Exercise data:
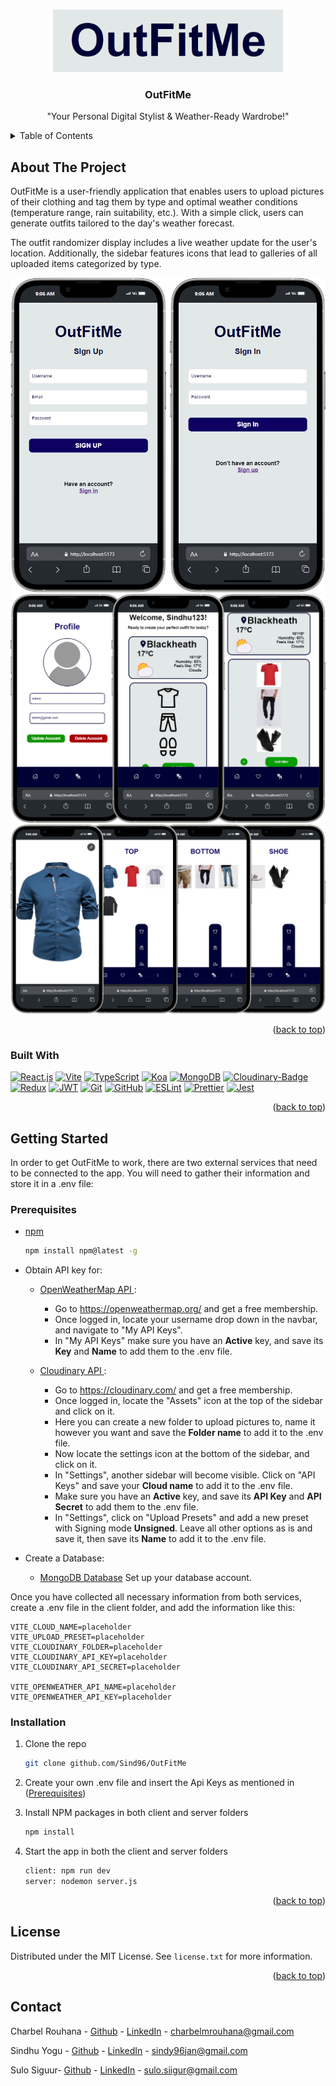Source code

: <a id="readme-top"></a>

<br />
<div align="center">
  <a href="https://github.com/Sind96/OutFitMe">
    <img src="client/public/Logo.png" alt="Logo" height="100" >
  </a>

<h3 align="center">OutFitMe</h3>

  <p align="center">
    "Your Personal Digital Stylist & Weather-Ready Wardrobe!"
    <br />
  </p>
</div>

<!-- TABLE OF CONTENTS -->
<details>
  <summary>Table of Contents</summary>
  <ol>
    <li>
      <a href="#about-the-project">About The Project</a>
      <ul>
        <li><a href="#built-with">Built With</a></li>
      </ul>
    </li>
    <li>
      <a href="#getting-started">Getting Started</a>
      <ul>
        <li><a href="#prerequisites">Prerequisites</a></li>
        <li><a href="#installation">Installation</a></li>
      </ul>
    </li>
    <li><a href="#usage">Usage</a></li>
    <li><a href="#contributing">Contributing</a></li>
    <li><a href="#license">License</a></li>
    <li><a href="#contact">Contact</a></li>
  </ol>
</details>

<!-- ABOUT THE PROJECT -->

## About The Project

OutFitMe is a user-friendly application that enables users to upload pictures of their clothing and tag them by type and optimal weather conditions (temperature range, rain suitability, etc.). With a simple click, users can generate outfits tailored to the day's weather forecast.

The outfit randomizer display includes a live weather update for the user's location. Additionally, the sidebar features icons that lead to galleries of all uploaded items categorized by type.

<div align='center'>
<img src="client/public/LoginSignUp.png" alt="Login and Sign Up" height=""> <br>
<img src="client/public/HomeAndSettings.png" alt="Home and Settings" height=""> <br>
<img src="client/public/Clothings.png" alt="Clothings" height="">
</div>

<p align="right">(<a href="#readme-top">back to top</a>)</p>

### Built With

[![React.js][React.js]][React-url]
[![Vite][Vite]][Vite-url]
[![TypeScript][TypeScript]][TypeScript-url]
[![Koa][Koa]][Koa-url]
[![MongoDB][Mongo-Db]][Mongo-Db-url]
[![Cloudinary-Badge][Cloudinary-Badge]][Cloudinary-Badge-url]
[![Redux][Redux]][Redux-url]
[![JWT][JWT]][JWT]
[![Git][Git]][Git-url]
[![GitHub][GitHub]][GitHub-url]
[![ESLint][ESLint]][ESLint-url]
[![Prettier][Prettier]][Prettier-url]
[![Jest][Jest]][Jest-url]

<p align="right">(<a href="#readme-top">back to top</a>)</p>

<!-- GETTING STARTED -->

## Getting Started

In order to get OutFitMe to work, there are two external services that need to be connected to the app. You will need to gather their information and store it in a .env file:

### Prerequisites

- [npm](https://docs.npmjs.com/downloading-and-installing-node-js-and-npm)

  ```sh
  npm install npm@latest -g
  ```

- Obtain API key for:

  - [OpenWeatherMap API ](https://openweathermap.org/):

    - Go to https://openweathermap.org/ and get a free membership.
    - Once logged in, locate your username drop down in the navbar, and navigate to "My API Keys".
    - In "My API Keys" make sure you have an **Active** key, and save its **Key** and **Name** to add them to the .env file.

  - [Cloudinary API ](https://cloudinary.com/):

    - Go to https://cloudinary.com/ and get a free membership.
    - Once logged in, locate the "Assets" icon at the top of the sidebar and click on it.
    - Here you can create a new folder to upload pictures to, name it however you want and save the **Folder name** to add it to the .env file.
    - Now locate the settings icon at the bottom of the sidebar, and click on it.
    - In "Settings", another sidebar will become visible. Click on "API Keys" and save your **Cloud name** to add it to the .env file.
    - Make sure you have an **Active** key, and save its **API Key** and **API Secret** to add them to the .env file.
    - In "Settings", click on "Upload Presets" and add a new preset with Signing mode **Unsigned**. Leave all other options as is and save it, then save its **Name** to add it to the .env file.

- Create a Database:
  - [MongoDB Database](https://cloud.mongodb.com/v2/667ad5e61adbb32502264a5b#/overview/)
    Set up your database account.

Once you have collected all necessary information from both services, create a .env file in the client folder, and add the information like this:

```
VITE_CLOUD_NAME=placeholder
VITE_UPLOAD_PRESET=placeholder
VITE_CLOUDINARY_FOLDER=placeholder
VITE_CLOUDINARY_API_KEY=placeholder
VITE_CLOUDINARY_API_SECRET=placeholder

VITE_OPENWEATHER_API_NAME=placeholder
VITE_OPENWEATHER_API_KEY=placeholder
```

### Installation

1. Clone the repo

   ```sh
   git clone github.com/Sind96/OutFitMe
   ```

2. Create your own .env file and insert the Api Keys as mentioned in (<a href="#Prerequisites">Prerequisites</a>)

3. Install NPM packages in both client and server folders

   ```sh
   npm install
   ```

4. Start the app in both the client and server folders
   ```sh
   client: npm run dev
   server: nodemon server.js
   ```

<p align="right">(<a href="#readme-top">back to top</a>)</p>

<!-- LICENSE -->

## License

Distributed under the MIT License. See `license.txt` for more information.

<p align="right">(<a href="#readme-top">back to top</a>)</p>

<!-- CONTACT -->

## Contact

Charbel Rouhana - [Github](https://github.com/Charbel-r) - [LinkedIn](https://www.linkedin.com/in/charbel-rouhana-0b6311135/) - charbelmrouhana@gmail.com

Sindhu Yogu - [Github](https://github.com/Sind96) - [LinkedIn](www.linkedin.com/in/sindhu-yogu-657057318) - sindy96jan@gmail.com

Sulo Siguur- [Github](https://github.com/Runicsaber) - [LinkedIn](https://www.linkedin.com/in/sulo-siigur-34a932225/) - sulo.siigur@gmail.com

<!-- MARKDOWN LINKS & IMAGES -->
<!-- https://www.markdownguide.org/basic-syntax/#reference-style-links -->

[React.js]: https://img.shields.io/badge/React-20232A?style=for-the-badge&logo=react&logoColor=61DAFB
[React-url]: https://reactjs.org/
[ESLint]: https://img.shields.io/badge/eslint-3A33D1?style=for-the-badge&logo=eslint&logoColor=white
[ESLint-url]: https://eslint.org/
[Prettier]: https://img.shields.io/badge/prettier-1A2C34?style=for-the-badge&logo=prettier&logoColor=F7BA3E
[Prettier-url]: https://prettier.io/
[TypeScript-url]: https://www.typescriptlang.org/
[TypeScript]: https://shields.io/badge/TypeScript-3178C6?logo=TypeScript&logoColor=FFF&style=for-the-badge
[Next.js]: https://img.shields.io/badge/next.js-000000?style=for-the-badge&logo=nextdotjs&logoColor=white
[Next-url]: https://nextjs.org/
[Git-url]: https://git-scm.com/
[Git]: https://img.shields.io/badge/GIT-E44C30?style=for-the-badge&logo=git&logoColor=white
[GitHub-url]: https://github.com/
[GitHub]: https://img.shields.io/badge/GitHub-100000?style=for-the-badge&logo=github&logoColor=white
[Shadcn-url]: https://ui.shadcn.com/
[Shadcn]: https://img.shields.io/badge/shadcn%2Fui-000?logo=shadcnui&logoColor=fff&style=for-the-badge
[Redux]: https://img.shields.io/badge/redux-%23593D88?style=for-the-badge&logo=redux&logoColor=white
[Redux-url]: https://redux-toolkit.js.org/
[ClerkAuth]: https://img.shields.io/badge/Clerk-6C47FF?logo=clerk&logoColor=fff&style=for-the-badge
[ClerkAuth-url]: https://clerk.com/
[Mongo-Db]: https://img.shields.io/badge/MongoDB-%234ea94b.svg?style=for-the-badge&logo=mongodb&logoColor=white
[Mongo-Db-url]: https://www.mongodb.com/docs/atlas/getting-started/
[Threejs]: https://img.shields.io/badge/threejs-black?style=for-the-badge&logo=three.js&logoColor=white
[Threejs-url]: https://threejs.org/
[TailwindCSS]: https://img.shields.io/badge/tailwindcss-%2338B2AC.svg?style=for-the-badge&logo=tailwind-css&logoColor=white
[TailwindCSS-url]: https://tailwindcss.com/docs/installation
[Vercel]: https://img.shields.io/badge/vercel-%23000000.svg?style=for-the-badge&logo=vercel&logoColor=white
[Vercel-url]: https://vercel.com/docs
[Prisma]: https://img.shields.io/badge/Prisma-3982CE?style=for-the-badge&logo=Prisma&logoColor=white
[Prisma-url]: https://www.prisma.io/docs
[Vite]: https://img.shields.io/badge/vite-%23646CFF.svg?style=for-the-badge&logo=vite&logoColor=white
[Vite-url]: https://vitejs.dev/
[Jest]: https://img.shields.io/badge/-jest-%23C21325?style=for-the-badge&logo=jest&logoColor=white
[Jest-url]: https://jestjs.io/docs/getting-started
[Koa]: https://img.shields.io/badge/Koa-33333D?logo=koa&logoColor=fff&style=for-the-badge
[Koa-url]: https://koajs.com/#introduction
[JWT]: https://img.shields.io/badge/JWT-black?style=for-the-badge&logo=JSON%20web%20tokens
[JWT-url]: https://jwt.io/introduction
[Cloudinary-Badge]: https://img.shields.io/badge/Cloudinary-3448C5?logo=cloudinary&logoColor=fff&style=for-the-badge
[Cloudinary-Badge-url]: https://cloudinary.com/documentation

About this exercise: At the line with "[Vite-url]: https://vitejs.dev/", start returning lines exactly, and stop after the final line of the listing.

Answer area:
[Vite-url]: https://vitejs.dev/
[Jest]: https://img.shields.io/badge/-jest-%23C21325?style=for-the-badge&logo=jest&logoColor=white
[Jest-url]: https://jestjs.io/docs/getting-started
[Koa]: https://img.shields.io/badge/Koa-33333D?logo=koa&logoColor=fff&style=for-the-badge
[Koa-url]: https://koajs.com/#introduction
[JWT]: https://img.shields.io/badge/JWT-black?style=for-the-badge&logo=JSON%20web%20tokens
[JWT-url]: https://jwt.io/introduction
[Cloudinary-Badge]: https://img.shields.io/badge/Cloudinary-3448C5?logo=cloudinary&logoColor=fff&style=for-the-badge
[Cloudinary-Badge-url]: https://cloudinary.com/documentation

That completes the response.